The media is Trump’s new enemy no. 1 (along with facts and sunblock). It is also the lens through which we view our brand, as individuals and as countries. In the last few months I felt good when reading articles on Bloomberg about how Pakistan’s middle class is a growing economic segment worthy of international investment. I felt good that the PSL final would be held in Lahore. I felt good that Lahore Eats was about to happen. It felt good that the Karachi and Lahore lit fests and biennales existed. In short, I felt optimistic, which is not something I have felt in a long time about our country.
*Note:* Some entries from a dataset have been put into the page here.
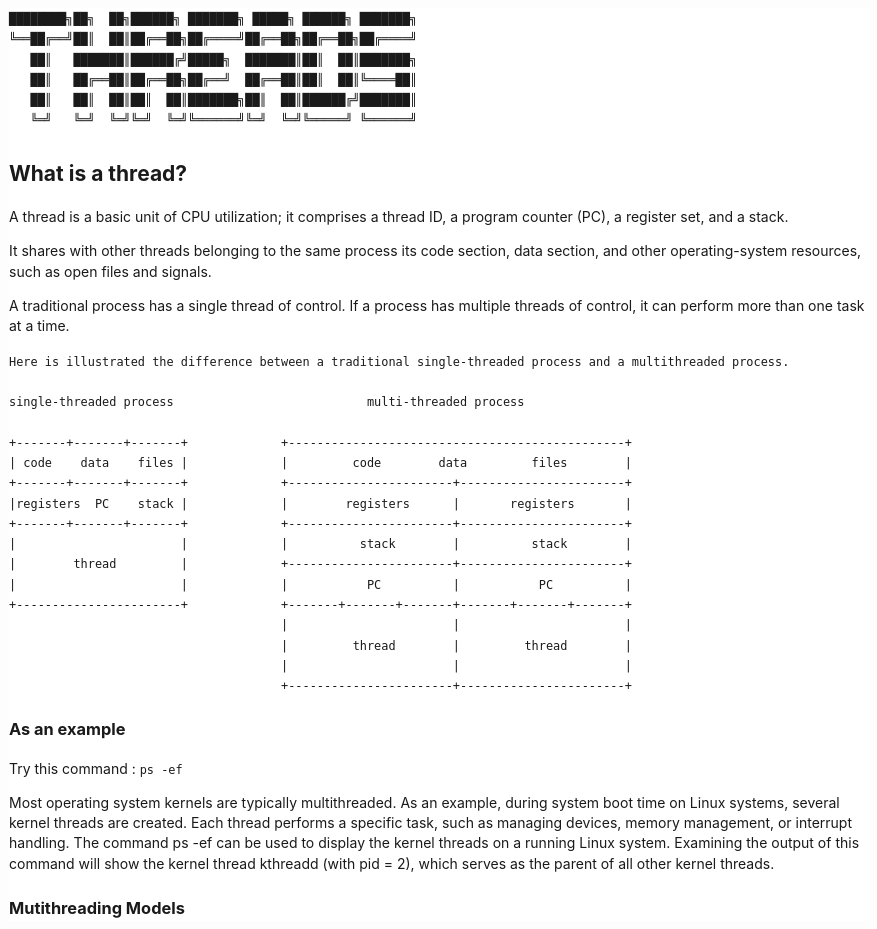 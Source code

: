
 ```
████████╗██╗  ██╗██████╗ ███████╗ █████╗ ██████╗ ███████╗    
╚══██╔══╝██║  ██║██╔══██╗██╔════╝██╔══██╗██╔══██╗██╔════╝    
   ██║   ███████║██████╔╝█████╗  ███████║██║  ██║███████╗    
   ██║   ██╔══██║██╔══██╗██╔══╝  ██╔══██║██║  ██║╚════██║    
   ██║   ██║  ██║██║  ██║███████╗██║  ██║██████╔╝███████║    
   ╚═╝   ╚═╝  ╚═╝╚═╝  ╚═╝╚══════╝╚═╝  ╚═╝╚═════╝ ╚══════╝    
```

## What is a thread?

A thread is a basic unit of CPU utilization; it comprises a thread ID, a program
counter (PC), a register set, and a stack.

It shares with other threads belonging to the same process its code section, data section, and other operating-system resources, such as open files and signals. 

A traditional process has a single thread of control. If a process has multiple threads of control, it can perform more than one task at a time.


```
Here is illustrated the difference between a traditional single-threaded process and a multithreaded process.

single-threaded process                           multi-threaded process 
         
+-------+-------+-------+             +-----------------------------------------------+
| code    data    files |             |         code        data         files        |
+-------+-------+-------+             +-----------------------+-----------------------+
|registers  PC    stack |             |        registers      |       registers       |
+-------+-------+-------+             +-----------------------+-----------------------+
|                       |             |          stack        |          stack        | 
|        thread         |             +-----------------------+-----------------------+
|                       |             |           PC          |           PC          | 
+-----------------------+             +-------+-------+-------+-------+-------+-------+
                                      |                       |                       |
                                      |         thread        |         thread        |
                                      |                       |                       |
                                      +-----------------------+-----------------------+
```

### As an example

Try this command : ```ps -ef```

Most operating system kernels are typically multithreaded. As an
example, during system boot time on Linux systems, several kernel threads
are created. Each thread performs a specific task, such as managing devices,
memory management, or interrupt handling. The command ps -ef can be
used to display the kernel threads on a running Linux system. Examining the
output of this command will show the kernel thread kthreadd (with pid = 2),
which serves as the parent of all other kernel threads.

### Mutithreading Models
It is the one thing we all need to feel in order for the nation to thrive.

And so we go about our lives, going to work, dropping the kids at school, going out to dinner, because to be in a perpetual state of mourning isn’t conducive to productivity. And it can’t be a requirement.

I was at the tailor’s yesterday. During my fitting, a man came into the shop and bear-hugged the tailor and began crying, like really crying. He had long straggly hair, white on top and mehndi red below.

“The police mistakenly picked him up for the Charing Cross bombing and they only just released him,” the tailor explained to me between the man’s dry heaving. “Poor man, he’s not all right in the head,” he said tapping his forehead. “And they’ve been beating him senseless.”

I didn’t know quite what to make of the story, stuck as I was on a pedestal without pants. Once composed, the crying man showed me pictures of him on the news channels that prove he was a suspect. I congratulated him on his release and then we all went back to the fitting. What else can one do?